Le ministre de la Justice adjoint Rod Rosenstein a menacé de démissionner lorsque la Maison-Blanche, par la voix de son porte-parole Sean Spicer, a faussement déclaré qu'il avait lui-même initié le processus qui a mené au licenciement du directeur du FBI James Comey.

Le Washington Post publie cette information dans un article où l'on apprend que Donald Trump a ordonné lundi à Rosenstein et au ministre de la Justice Jeff Sessions de lui présenter par écrit des arguments en faveur du renvoi de Comey. Le président était exaspéré par le directeur du FBI, son enquête sur l'affaire russe et son manque de loyauté (il ne lui avait pas pardonné son refus d'appuyer son allégation mensongère selon laquelle Barack Obama l'avait mis sur écoute).

Rosenstein a présenté les arguments demandés dans une note de trois pages dans laquelle il énumère les fautes commises par le directeur du FBI dans sa gestion de l'enquête sur les courriels d'Hillary Clinton alors qu'elle était secrétaire d'État.

Certains auraient sans doute souhaité que Rosenstein menace de démissionner avant de se prêter à cette manoeuvre qui permet aujourd'hui à la Maison-Blanche de proférer un autre mensonge : le renvoi de Comey n'a rien à voir avec l'enquête du FBI sur les liens entre l'entourage du président et la Russie.

Mais il n'est jamais trop tard pour bien faire. C'est du moins ce que fait valoir aujourd'hui la page éditoriale du New York Times dans une «lettre ouverte» à Rosenstein. Le Times exhorte le ministre de la Justice adjoint à nommer «un procureur spécial qui est à la fois indépendant du ministère de la Justice et de la Maison-Blanche» pour enquêter sur l'affaire russe, même si cela devait lui coûter son poste.

Cette responsabilité incombe à Rosenstein depuis que Jeff Sessions s'est récusé dans l'enquête sur l'affaire russe.

Je cite un extrait de l'édito du Times :

«Peu de fonctionnaires se sont trouvés face à un choix aussi lourd de conséquence que le vôtre, soit celui de suivre leur conscience ou obéir à un dirigeant qui tente d'échapper à une enquête - Elliot Richardson et William Ruckelshaus, qui ont agi de façon noble dans le scandale du Watergate, viennent à l'esprit.

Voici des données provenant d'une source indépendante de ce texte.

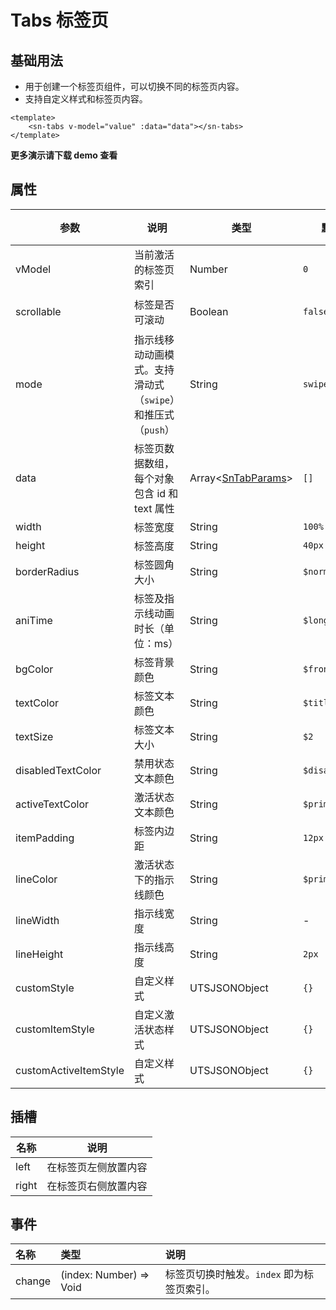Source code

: # Tabs 标签页
## 基础用法
- 用于创建一个标签页组件，可以切换不同的标签页内容。
- 支持自定义样式和标签页内容。
```vue
<template>
	<sn-tabs v-model="value" :data="data"></sn-tabs>
</template>
```
**更多演示请下载 demo 查看**
## 属性
| 参数                  | 说明                                         | 类型                                                      | 默认值          | 可选值            |
| --------------------- | -------------------------------------------- | --------------------------------------------------------- | --------------- | ----------------- |
| vModel               | 当前激活的标签页索引                         | Number                                                    | `0`             | -                 |
| scrollable            | 标签是否可滚动                               | Boolean                                                   | `false`         | `true` \| `false` |
| mode | 指示线移动动画模式。支持滑动式（`swipe`）和推压式（`push`） | String | `swipe` | `swipe` \| `push` |
| data                  | 标签页数据数组，每个对象包含 id 和 text 属性 | Array\<[SnTabParams](/api/types/components#sntabparams)\> | `[]`            | -                 |
| width                 | 标签宽度                                     | String                                                    | `100%`          | -                 |
| height                | 标签高度                                     | String                                                    | `40px`          | -                 |
| borderRadius | 标签圆角大小 | String | `$normal` | - |
| aniTime | 标签及指示线动画时长（单位：ms） | String | `$long` | - |
| bgColor               | 标签背景颜色                                 | String                                                    | `$front`        | -                 |
| textColor             | 标签文本颜色                                 | String                                                    | `$title`        | -                 |
| textSize              | 标签文本大小                                 | String                                                    | `$2`            | -                 |
| disabledTextColor     | 禁用状态文本颜色                             | String                                                    | `$disabledText` | -                 |
| activeTextColor       | 激活状态文本颜色                             | String                                                    | `$primary`      | -                 |
| itemPadding           | 标签内边距                                   | String                                                    | `12px`          | -                 |
| lineColor             | 激活状态下的指示线颜色                       | String                                                    | `$primary`      | -                 |
| lineWidth             | 指示线宽度                                   | String                                                    | -               | -                 |
| lineHeight            | 指示线高度                                   | String                                                    | `2px`           | -                 |
| customStyle           | 自定义样式                                   | UTSJSONObject                                             | `{}`            | -                 |
| customItemStyle       | 自定义激活状态样式                           | UTSJSONObject                                             | `{}`            | -                 |
| customActiveItemStyle | 自定义样式                                   | UTSJSONObject                                             | `{}`            | -                 |
## 插槽
| 名称  | 说明                 |
| ----- | -------------------- |
| left  | 在标签页左侧放置内容 |
| right | 在标签页右侧放置内容 |
## 事件
| 名称   | 类型                    | 说明                                       |
| :----- | :---------------------- | :----------------------------------------- |
| change | (index: Number) => Void | 标签页切换时触发。`index` 即为标签页索引。 |


<DemoPhone name="sn-tabs" />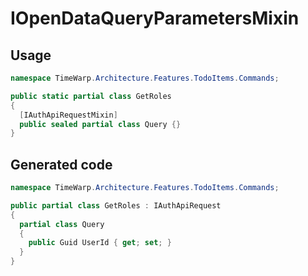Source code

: # IOpenDataQueryParametersMixin

## Usage

```csharp
namespace TimeWarp.Architecture.Features.TodoItems.Commands;

public static partial class GetRoles
{
  [IAuthApiRequestMixin]
  public sealed partial class Query {}
}
```

## Generated code

```csharp
namespace TimeWarp.Architecture.Features.TodoItems.Commands;

public partial class GetRoles : IAuthApiRequest
{
  partial class Query
  {
    public Guid UserId { get; set; }
  }
}
```
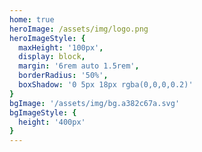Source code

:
 ```yaml
---
home: true
heroImage: /assets/img/logo.png
heroImageStyle: {
  maxHeight: '100px',
  display: block,
  margin: '6rem auto 1.5rem',
  borderRadius: '50%',
  boxShadow: '0 5px 18px rgba(0,0,0,0.2)'
}
bgImage: '/assets/img/bg.a382c67a.svg'
bgImageStyle: {
  height: '400px'
}
---
```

Vous pouvez ajouter votre nom à cette liste courte et héroïque.»

Donald Trump aurait lui-même proféré un autre mensonge dans cet épisode qui ébranle la démocratie américaine. Dans sa lettre datée du 9 mai à James Comey, le président écrit que le directeur du FBI l'avait assuré à trois occasions distinctes qu'il ne faisait pas lui-même l'objet d'une enquête. Selon des sources du Wall Street Journal et du Washington Post, cette affirmation est fausse.

Le Journal précise que l'enquête sur l'affaire russe s'accélérait au moment où Comey a été congédié. Au cours des trois dernières semaines, le directeur du FBI recevait des mises à jour quotidiennes plutôt qu'hebdomadaires sur cette enquête qui récoltait des informations susceptibles de démontrer une collusion entre l'entourage du président et la Russie.

Le reportage du Post contient par ailleurs plusieurs détails sur l'état d'esprit qui règne aujourd'hui au sein du FBI. Sous le couvert de l'anonymat, un responsable du corps policier a dit : «Il (le président) a essentiellement déclaré la guerre à plusieurs personnes au sein du FBI. Je pense qu'il y aura un effort concerté pour lui rendre à terme la monnaie de sa pièce.»